The lines to copy are those with "VRDI" in them. Pull each one from the entries below.

───── Task data ─────

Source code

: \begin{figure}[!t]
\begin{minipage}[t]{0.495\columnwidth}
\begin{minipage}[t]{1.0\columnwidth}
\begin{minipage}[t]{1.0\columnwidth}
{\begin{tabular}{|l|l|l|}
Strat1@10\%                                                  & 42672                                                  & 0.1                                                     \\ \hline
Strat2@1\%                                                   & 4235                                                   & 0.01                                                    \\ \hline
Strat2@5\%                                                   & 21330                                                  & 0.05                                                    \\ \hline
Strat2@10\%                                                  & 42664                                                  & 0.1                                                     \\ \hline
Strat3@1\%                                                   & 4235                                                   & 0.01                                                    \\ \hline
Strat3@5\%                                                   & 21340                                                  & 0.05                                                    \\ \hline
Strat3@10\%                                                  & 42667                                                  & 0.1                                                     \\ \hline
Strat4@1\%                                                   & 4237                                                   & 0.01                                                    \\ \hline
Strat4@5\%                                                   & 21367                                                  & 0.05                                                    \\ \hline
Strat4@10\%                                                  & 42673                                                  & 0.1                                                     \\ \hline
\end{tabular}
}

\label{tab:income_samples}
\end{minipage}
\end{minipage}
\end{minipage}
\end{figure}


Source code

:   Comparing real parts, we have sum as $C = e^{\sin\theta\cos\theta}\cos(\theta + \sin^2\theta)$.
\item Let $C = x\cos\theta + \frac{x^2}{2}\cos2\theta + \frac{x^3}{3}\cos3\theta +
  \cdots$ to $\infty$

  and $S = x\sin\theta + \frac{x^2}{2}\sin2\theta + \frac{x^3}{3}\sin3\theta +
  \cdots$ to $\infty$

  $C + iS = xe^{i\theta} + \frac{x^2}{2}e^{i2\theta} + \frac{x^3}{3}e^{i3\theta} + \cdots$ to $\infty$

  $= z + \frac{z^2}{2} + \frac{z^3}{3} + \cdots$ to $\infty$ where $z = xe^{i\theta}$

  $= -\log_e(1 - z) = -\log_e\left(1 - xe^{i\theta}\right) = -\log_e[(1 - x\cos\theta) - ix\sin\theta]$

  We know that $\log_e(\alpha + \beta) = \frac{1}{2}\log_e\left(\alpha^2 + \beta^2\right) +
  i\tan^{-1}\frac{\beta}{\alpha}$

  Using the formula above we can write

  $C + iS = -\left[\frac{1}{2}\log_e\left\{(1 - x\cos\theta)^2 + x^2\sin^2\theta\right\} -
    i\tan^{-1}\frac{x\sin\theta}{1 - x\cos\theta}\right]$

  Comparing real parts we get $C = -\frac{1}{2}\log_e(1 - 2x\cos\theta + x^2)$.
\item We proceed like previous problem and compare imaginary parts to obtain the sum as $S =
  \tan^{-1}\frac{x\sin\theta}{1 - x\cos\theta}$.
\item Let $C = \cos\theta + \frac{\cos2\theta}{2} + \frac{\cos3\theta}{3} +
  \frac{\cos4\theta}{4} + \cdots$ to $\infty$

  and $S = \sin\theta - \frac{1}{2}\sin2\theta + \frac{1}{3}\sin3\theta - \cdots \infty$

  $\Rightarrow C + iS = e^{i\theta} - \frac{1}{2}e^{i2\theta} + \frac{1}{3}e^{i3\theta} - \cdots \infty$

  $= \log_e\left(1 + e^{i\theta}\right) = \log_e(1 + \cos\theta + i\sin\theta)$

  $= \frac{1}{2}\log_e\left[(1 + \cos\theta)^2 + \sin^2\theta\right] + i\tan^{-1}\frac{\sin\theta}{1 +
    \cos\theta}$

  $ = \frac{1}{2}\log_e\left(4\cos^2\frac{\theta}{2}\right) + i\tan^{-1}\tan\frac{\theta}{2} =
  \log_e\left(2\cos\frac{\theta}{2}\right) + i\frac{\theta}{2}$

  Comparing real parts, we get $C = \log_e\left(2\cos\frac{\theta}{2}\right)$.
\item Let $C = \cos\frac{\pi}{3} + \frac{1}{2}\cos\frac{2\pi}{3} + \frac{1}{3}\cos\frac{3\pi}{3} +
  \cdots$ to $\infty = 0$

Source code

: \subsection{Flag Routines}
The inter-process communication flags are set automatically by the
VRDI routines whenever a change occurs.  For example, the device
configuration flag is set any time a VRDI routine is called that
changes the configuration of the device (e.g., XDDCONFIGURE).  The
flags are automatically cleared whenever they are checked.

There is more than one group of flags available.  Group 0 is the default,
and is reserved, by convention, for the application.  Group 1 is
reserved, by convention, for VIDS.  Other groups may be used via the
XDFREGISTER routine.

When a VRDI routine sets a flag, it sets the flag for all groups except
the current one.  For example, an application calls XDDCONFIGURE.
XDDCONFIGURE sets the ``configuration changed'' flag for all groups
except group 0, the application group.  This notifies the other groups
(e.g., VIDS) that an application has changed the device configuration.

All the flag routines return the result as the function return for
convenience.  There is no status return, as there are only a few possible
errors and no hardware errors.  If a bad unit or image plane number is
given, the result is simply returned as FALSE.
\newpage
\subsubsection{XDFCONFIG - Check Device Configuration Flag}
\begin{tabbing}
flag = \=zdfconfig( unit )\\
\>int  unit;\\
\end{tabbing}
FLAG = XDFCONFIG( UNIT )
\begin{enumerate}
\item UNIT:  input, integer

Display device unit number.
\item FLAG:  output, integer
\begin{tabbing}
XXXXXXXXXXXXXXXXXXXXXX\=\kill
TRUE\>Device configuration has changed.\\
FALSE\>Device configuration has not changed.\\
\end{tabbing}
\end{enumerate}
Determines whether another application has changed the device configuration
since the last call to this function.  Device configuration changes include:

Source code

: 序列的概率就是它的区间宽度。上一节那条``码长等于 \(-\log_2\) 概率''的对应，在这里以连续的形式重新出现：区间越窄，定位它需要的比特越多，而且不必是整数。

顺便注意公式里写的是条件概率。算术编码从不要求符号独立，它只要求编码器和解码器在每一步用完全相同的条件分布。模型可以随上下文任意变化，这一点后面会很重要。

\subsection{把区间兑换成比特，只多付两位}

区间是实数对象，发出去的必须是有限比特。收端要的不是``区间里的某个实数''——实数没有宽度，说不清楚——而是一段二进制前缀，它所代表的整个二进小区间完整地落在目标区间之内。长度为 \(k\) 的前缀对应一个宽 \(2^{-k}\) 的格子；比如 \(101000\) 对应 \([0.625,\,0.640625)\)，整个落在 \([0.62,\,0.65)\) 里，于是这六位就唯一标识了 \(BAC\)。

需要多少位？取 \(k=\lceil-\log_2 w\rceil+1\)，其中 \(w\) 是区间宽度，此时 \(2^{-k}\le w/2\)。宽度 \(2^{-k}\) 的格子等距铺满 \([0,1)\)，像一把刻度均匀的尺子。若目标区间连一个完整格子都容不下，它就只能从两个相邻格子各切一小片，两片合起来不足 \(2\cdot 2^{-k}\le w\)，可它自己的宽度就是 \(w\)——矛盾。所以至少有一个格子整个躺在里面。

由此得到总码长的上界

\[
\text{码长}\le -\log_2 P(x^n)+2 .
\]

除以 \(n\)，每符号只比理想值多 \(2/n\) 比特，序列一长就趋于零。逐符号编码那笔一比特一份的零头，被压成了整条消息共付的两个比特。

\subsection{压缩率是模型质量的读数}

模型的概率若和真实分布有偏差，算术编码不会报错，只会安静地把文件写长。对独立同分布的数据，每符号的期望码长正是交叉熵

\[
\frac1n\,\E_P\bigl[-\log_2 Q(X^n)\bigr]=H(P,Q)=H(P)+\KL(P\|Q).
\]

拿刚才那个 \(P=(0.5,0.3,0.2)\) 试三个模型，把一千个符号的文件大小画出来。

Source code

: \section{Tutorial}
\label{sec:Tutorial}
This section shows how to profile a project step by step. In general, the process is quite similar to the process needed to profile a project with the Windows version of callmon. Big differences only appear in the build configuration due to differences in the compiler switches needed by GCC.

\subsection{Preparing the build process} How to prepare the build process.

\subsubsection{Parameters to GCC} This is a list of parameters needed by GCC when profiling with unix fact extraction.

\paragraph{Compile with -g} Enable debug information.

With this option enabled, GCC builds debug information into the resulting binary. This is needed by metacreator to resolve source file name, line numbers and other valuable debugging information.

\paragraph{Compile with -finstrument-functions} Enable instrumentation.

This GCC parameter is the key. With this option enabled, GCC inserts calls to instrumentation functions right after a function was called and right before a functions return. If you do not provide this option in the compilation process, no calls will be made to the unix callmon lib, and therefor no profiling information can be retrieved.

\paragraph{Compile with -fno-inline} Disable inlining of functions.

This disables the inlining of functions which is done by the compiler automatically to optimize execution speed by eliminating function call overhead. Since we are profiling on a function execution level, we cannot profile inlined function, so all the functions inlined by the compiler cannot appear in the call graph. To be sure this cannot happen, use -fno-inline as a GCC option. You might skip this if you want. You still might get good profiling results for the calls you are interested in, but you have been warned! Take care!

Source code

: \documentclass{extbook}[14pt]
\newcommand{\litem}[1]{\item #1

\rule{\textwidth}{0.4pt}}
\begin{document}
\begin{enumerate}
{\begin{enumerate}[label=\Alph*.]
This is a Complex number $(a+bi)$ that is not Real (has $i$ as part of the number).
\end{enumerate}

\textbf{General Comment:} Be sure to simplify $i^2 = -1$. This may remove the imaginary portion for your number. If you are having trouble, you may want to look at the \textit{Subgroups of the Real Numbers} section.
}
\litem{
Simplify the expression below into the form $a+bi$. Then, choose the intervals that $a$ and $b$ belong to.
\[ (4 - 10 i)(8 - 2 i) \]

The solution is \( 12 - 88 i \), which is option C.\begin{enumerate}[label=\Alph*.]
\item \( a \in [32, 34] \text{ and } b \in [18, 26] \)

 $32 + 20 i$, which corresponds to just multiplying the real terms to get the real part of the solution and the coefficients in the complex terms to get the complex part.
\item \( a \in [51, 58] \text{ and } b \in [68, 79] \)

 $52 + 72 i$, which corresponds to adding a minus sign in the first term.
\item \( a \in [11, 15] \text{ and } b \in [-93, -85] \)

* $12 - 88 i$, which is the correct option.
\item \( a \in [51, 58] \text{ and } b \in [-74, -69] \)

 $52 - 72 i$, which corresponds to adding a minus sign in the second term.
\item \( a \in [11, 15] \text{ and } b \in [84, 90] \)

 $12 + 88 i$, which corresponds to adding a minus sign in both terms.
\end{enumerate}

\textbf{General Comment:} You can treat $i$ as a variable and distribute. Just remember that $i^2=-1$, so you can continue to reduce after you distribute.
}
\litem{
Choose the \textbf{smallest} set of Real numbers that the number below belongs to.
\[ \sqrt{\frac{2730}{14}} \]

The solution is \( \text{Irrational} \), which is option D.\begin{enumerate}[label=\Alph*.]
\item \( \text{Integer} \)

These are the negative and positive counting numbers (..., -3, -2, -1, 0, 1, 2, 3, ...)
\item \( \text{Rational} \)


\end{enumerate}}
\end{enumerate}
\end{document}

─────

• _Task result_:
VRDI routines whenever a change occurs.  For example, the device
configuration flag is set any time a VRDI routine is called that
When a VRDI routine sets a flag, it sets the flag for all groups except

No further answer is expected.